Of course I didn't care about his health. The way he was sneezing nonstop didn't bother me at all. And his tired eyes didn't make my heart melt every time I looked at them. And of course his horrible sounding cough didn't make me want to cook him some chicken soup. That's absurd. Right Anya? Totally absurd. Money, think about money.

"I don't care about your health," I said, "I care about my customers'. If they get sick here they might stop coming and then I wouldn't get their money. Plus, if you give me your cold I'd be forced to kill you, and I don't want to go through all the hassle of a murder trial."

He seemed to take my word for it and got up to leave the room. As he reached the door, I was forced to call out for him to stop. I tossed the Kleenex box at him, which he dropped, and told him "it's depleted. Take it home and buy me a new one."
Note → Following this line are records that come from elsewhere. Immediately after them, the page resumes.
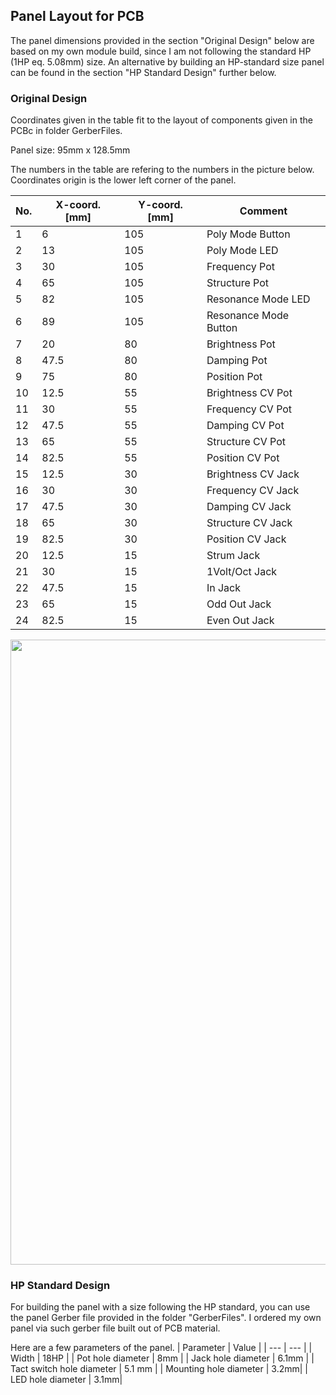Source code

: ## Panel Layout for PCB

The panel dimensions provided in the section "Original Design" below are based on my own module build, since I am not following the standard HP (1HP eq. 5.08mm) size. An alternative by building an HP-standard size panel can be found in the section "HP Standard Design" further below.

### Original Design
Coordinates given in the table fit to the layout of components given in the PCBc in folder GerberFiles.

Panel size: 95mm x 128.5mm

The numbers in the table are refering to the numbers in the picture below.
Coordinates origin is the lower left corner of the panel.


| No. | X-coord. [mm] | Y-coord. [mm] | Comment |
| --- | --- | --- | --- |
| 1 | 6 | 105 | Poly Mode Button |
| 2 | 13 | 105 | Poly Mode LED |
| 3 | 30 | 105 | Frequency Pot |
| 4 | 65 | 105 | Structure Pot |
| 5 | 82 | 105 | Resonance Mode LED |
| 6 | 89 | 105 | Resonance Mode Button |
| 7 | 20 | 80 | Brightness Pot |
| 8 | 47.5 | 80 | Damping Pot |
| 9 | 75 | 80 | Position Pot |
| 10 | 12.5| 55 | Brightness CV Pot |
| 11 | 30 | 55 | Frequency CV Pot |
| 12 | 47.5 | 55 | Damping CV Pot |
| 13 | 65 | 55 | Structure CV Pot |
| 14 | 82.5 | 55 | Position CV Pot |
| 15 | 12.5 | 30 | Brightness CV Jack |
| 16 | 30 | 30 | Frequency CV Jack |
| 17 | 47.5 | 30 | Damping CV Jack |
| 18 | 65 | 30 | Structure CV Jack |
| 19 | 82.5 | 30 | Position CV Jack |
| 20 | 12.5 | 15 | Strum Jack |
| 21 | 30 | 15 | 1Volt/Oct Jack |
| 22 | 47.5 | 15 | In Jack |
| 23 | 65 | 15 | Odd Out Jack |
| 24 | 82.5 | 15 | Even Out Jack |

<img height="1000" src="https://github.com/TOILmodular/Rings/assets/97026614/119f1285-6ae4-48d5-b364-aa21f15e9bbc)">

### HP Standard Design
For building the panel with a size following the HP standard, you can use the panel Gerber file provided in the folder "GerberFiles".
I ordered my own panel via such gerber file built out of PCB material.

Here are a few parameters of the panel.
| Parameter | Value |
| --- | --- |
| Width | 18HP |
| Pot hole diameter | 8mm |
| Jack hole diameter | 6.1mm |
| Tact switch hole diameter | 5.1 mm |
| Mounting hole diameter | 3.2mm|
| LED hole diameter | 3.1mm|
"Thanks," he replied as he picked it up.

"Don't thank me," I told him in what I hoped was my bitchy voice. "I'm not giving it to you for you, I'm giving it to you for me. I don't give a damn about you."

Xander nodded solemnly. "Of course," he said in that hoarse voice he had tonight. Then he snapped forward with another sneeze "Etchoo!" He pulled another tissue out of the box and rubbed his nose tiredly with it as he turned to the door again.

"Xander," I called out before I could stop myself. He stopped moving but didn't turn around. That was probably good, I didn't want to see his face again, right? Once he stopped, and you have to realize I couldn't control myself, or I wouldn't have one it at all, I said "Feel better soon."

He thanked me and left, and we got on with the meeting. I was glad Xander was gone. And I don't really care if he gets better, I really don't.